2. Tracking who has read which policy versions
While you can certainly carry out manual policy attestations, this could be a cumbersome or even unattainable task depending on the size of your company. An easier way to manage policy attestations is to take advantage of a compliance policy certification system. When researching policy and procedure software check to make sure that it includes the capability to track and report on employee attestations – this will allow you to keep a pulse on the employee compliance training you have in place.
3. Updating policies when regulations change
Referring back to point number one, if you can invest in a policy management system that allows you to set alerts and reminders for policy owners this will help mitigate the pains of updating policies when regulations change. The manual work of updating the policy unfortunately still has to be done, but there are tools (if you have questions about this, you can request a demo of our policy management software solution here) that can help you manage the workflow and alert you when regulations have changed.
4. Combining policy content from multiple authors
The right policy management system will allow you to assign roles and policies to different individuals within your organization. This kills two birds with one stone, not only does it create policy ownership, ensuring that policies are not allowed to be left by the wayside and become outdated, but it also allows multiple authors to work on subsets of policies within one system. Policies can be saved individually and then combined, while still retaining the original standalone version.
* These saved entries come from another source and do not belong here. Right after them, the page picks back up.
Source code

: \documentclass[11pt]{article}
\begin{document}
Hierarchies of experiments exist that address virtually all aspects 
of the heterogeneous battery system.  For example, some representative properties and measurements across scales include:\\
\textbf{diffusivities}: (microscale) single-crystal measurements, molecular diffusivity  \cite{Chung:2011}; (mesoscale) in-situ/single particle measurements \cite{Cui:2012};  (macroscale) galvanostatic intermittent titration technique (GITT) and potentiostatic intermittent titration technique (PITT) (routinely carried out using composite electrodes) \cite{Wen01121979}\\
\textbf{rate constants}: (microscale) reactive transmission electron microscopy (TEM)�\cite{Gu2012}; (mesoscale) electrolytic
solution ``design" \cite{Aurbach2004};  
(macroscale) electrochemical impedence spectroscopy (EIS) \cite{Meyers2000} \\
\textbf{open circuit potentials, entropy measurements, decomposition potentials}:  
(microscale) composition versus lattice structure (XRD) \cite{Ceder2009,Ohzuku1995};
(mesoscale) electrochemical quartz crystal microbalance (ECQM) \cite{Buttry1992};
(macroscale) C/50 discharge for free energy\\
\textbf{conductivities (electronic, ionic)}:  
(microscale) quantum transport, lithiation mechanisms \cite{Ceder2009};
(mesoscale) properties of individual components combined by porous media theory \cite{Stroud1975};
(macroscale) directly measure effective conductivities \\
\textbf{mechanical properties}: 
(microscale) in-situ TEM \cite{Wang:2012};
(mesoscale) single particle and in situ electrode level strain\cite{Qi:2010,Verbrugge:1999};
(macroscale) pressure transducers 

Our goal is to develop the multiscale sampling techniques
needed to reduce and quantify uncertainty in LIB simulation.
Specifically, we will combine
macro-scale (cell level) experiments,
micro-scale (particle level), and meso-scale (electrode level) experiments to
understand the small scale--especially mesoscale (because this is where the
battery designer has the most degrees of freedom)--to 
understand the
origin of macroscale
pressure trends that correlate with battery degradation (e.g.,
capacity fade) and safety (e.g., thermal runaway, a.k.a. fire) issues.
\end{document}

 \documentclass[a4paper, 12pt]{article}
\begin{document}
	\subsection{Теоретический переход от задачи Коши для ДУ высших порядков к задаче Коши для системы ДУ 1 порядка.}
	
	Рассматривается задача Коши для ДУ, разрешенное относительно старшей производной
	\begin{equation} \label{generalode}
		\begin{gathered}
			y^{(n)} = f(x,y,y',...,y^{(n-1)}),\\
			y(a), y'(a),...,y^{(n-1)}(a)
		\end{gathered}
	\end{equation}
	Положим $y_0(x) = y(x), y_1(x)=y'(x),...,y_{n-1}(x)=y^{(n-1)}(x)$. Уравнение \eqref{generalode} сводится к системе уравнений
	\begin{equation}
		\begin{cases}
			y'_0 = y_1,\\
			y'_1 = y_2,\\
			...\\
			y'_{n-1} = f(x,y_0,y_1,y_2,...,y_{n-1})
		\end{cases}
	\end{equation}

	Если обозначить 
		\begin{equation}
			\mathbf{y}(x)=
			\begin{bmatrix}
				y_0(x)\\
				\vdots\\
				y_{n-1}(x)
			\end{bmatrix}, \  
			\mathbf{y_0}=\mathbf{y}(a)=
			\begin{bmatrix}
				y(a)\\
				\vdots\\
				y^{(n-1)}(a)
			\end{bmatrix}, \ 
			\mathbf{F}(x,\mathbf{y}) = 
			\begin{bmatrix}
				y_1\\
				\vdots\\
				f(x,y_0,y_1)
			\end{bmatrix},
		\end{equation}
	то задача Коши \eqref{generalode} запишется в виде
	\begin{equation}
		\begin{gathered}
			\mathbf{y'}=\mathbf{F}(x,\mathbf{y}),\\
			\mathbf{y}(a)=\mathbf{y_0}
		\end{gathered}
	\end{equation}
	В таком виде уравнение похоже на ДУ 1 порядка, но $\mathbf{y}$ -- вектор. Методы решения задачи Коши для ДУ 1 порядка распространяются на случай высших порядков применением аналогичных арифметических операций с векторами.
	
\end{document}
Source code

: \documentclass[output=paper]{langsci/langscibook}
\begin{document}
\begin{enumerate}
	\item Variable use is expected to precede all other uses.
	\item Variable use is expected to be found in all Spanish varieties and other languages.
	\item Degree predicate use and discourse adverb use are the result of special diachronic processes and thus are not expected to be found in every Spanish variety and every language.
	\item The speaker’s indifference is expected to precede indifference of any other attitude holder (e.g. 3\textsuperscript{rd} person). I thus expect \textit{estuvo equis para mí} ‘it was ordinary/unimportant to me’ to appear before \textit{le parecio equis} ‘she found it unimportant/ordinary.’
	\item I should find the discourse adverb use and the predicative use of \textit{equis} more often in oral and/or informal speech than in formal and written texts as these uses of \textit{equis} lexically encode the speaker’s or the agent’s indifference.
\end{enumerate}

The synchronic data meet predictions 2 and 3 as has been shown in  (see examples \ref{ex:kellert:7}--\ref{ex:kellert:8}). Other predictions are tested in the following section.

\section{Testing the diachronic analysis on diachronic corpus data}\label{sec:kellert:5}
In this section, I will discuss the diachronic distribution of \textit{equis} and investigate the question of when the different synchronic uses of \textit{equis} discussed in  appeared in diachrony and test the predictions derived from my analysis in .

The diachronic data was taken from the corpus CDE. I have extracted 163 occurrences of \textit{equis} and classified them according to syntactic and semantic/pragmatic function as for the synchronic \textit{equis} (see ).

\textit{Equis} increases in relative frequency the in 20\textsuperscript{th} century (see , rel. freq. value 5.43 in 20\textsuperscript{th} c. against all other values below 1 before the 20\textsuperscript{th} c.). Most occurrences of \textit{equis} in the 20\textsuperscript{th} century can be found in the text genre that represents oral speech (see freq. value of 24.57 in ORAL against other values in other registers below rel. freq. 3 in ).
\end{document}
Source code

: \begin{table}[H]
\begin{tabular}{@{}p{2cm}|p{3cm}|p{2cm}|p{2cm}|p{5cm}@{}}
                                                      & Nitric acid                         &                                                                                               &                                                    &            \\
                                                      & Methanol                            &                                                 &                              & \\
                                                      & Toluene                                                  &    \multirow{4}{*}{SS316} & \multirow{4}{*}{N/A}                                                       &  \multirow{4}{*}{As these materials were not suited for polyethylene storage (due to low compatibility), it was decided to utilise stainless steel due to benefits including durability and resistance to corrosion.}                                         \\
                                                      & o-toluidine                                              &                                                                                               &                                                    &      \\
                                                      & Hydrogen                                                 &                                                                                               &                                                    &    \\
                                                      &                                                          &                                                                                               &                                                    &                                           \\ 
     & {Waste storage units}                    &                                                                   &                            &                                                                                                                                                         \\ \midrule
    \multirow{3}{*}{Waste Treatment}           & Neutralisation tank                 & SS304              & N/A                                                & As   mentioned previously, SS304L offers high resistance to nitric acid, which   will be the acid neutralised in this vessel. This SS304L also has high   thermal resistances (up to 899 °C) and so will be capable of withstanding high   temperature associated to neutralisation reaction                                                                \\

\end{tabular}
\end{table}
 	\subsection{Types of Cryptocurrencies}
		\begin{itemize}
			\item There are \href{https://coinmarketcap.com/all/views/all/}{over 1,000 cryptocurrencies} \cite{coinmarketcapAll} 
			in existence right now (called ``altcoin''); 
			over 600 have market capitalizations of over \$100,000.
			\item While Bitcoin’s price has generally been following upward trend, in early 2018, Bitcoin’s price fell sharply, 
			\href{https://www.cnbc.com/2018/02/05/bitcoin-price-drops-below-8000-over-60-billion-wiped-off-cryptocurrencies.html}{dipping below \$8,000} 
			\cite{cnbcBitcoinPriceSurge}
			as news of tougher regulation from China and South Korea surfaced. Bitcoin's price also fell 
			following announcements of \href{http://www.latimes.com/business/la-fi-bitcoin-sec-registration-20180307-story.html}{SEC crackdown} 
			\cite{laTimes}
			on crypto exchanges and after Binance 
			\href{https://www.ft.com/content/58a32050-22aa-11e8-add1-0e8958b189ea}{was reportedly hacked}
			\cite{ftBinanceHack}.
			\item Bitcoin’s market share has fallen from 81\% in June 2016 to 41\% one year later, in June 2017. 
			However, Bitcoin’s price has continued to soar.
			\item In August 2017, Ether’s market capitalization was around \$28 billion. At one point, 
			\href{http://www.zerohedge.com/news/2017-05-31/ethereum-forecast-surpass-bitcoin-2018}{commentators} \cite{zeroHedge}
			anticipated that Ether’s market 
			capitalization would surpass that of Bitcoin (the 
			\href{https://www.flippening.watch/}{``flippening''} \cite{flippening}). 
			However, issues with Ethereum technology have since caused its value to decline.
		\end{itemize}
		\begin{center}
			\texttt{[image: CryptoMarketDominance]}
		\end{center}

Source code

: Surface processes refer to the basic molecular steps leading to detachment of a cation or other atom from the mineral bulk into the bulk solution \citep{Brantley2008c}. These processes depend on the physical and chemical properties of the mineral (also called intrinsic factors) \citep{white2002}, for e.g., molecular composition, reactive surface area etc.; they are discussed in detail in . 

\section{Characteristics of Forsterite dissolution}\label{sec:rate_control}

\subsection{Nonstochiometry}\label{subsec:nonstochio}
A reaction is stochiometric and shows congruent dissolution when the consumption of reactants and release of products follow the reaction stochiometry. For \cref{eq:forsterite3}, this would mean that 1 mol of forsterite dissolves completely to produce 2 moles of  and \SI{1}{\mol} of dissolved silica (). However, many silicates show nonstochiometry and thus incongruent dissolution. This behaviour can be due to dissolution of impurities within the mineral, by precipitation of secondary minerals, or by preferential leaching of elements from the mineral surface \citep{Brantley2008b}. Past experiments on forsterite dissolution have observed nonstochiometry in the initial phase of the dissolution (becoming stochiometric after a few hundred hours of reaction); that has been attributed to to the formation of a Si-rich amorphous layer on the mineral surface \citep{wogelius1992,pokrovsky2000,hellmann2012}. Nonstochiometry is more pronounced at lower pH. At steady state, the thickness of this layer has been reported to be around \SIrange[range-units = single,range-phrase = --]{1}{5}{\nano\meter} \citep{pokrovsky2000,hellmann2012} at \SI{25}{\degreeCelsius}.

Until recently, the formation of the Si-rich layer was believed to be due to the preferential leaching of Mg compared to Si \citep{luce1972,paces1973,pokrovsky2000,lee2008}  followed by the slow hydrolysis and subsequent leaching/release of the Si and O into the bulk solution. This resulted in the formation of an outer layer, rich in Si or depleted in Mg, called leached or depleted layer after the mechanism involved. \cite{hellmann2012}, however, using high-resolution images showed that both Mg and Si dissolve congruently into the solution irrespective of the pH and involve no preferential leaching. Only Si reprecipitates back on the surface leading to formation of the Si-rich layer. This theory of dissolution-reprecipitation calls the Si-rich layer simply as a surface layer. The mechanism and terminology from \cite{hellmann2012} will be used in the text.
Your policy and procedure software should be able to time stamp the different versions so you can quickly assess the most current version.
5. Distribution of policies to the right employees
Policy management systems should also allow you to create different groups within the system, providing you the flexibility to distribute policies on an as-needed basis. For example you would want to distribute the employee code of conduct to your entire workforce, but a policy on sales ethics you would probably only want to distribute to your sales team. By implementing a policy management system with the capability to silo employees into different buckets, you can distribute the right policies to the right employees.
6. Keeping a consistent look and feel across all policies
Your last concern, but definitely not the least important (46 percent of employees are concerned with keeping a consistent look and feel across all policies) can also be addressed with the proper policy and procedure software. A good place to start to keep a consistent look and feel for your policies is your employee code of conduct. The employee code of conduct is the ultimate policy and therefore, should drive the direction of all other policies. Like all other policies keep and update your employee code of conduct within you policy management system – you can then easily refer to and pull from the document when creating and updating your meta policies.
Of course I’m sure using a system like the one I’ve described above seems great to everyone. The question then is cost. Compliance officers, as we are well aware, are often working with limited staff and resources. So how do you implement robust policy and procedure software?! The key is executive buy-in. We’ve done several events and webinars on the topic of executive buy-in over the last few months to help provide compliance professionals with the tools to get approval for their compliance initiatives.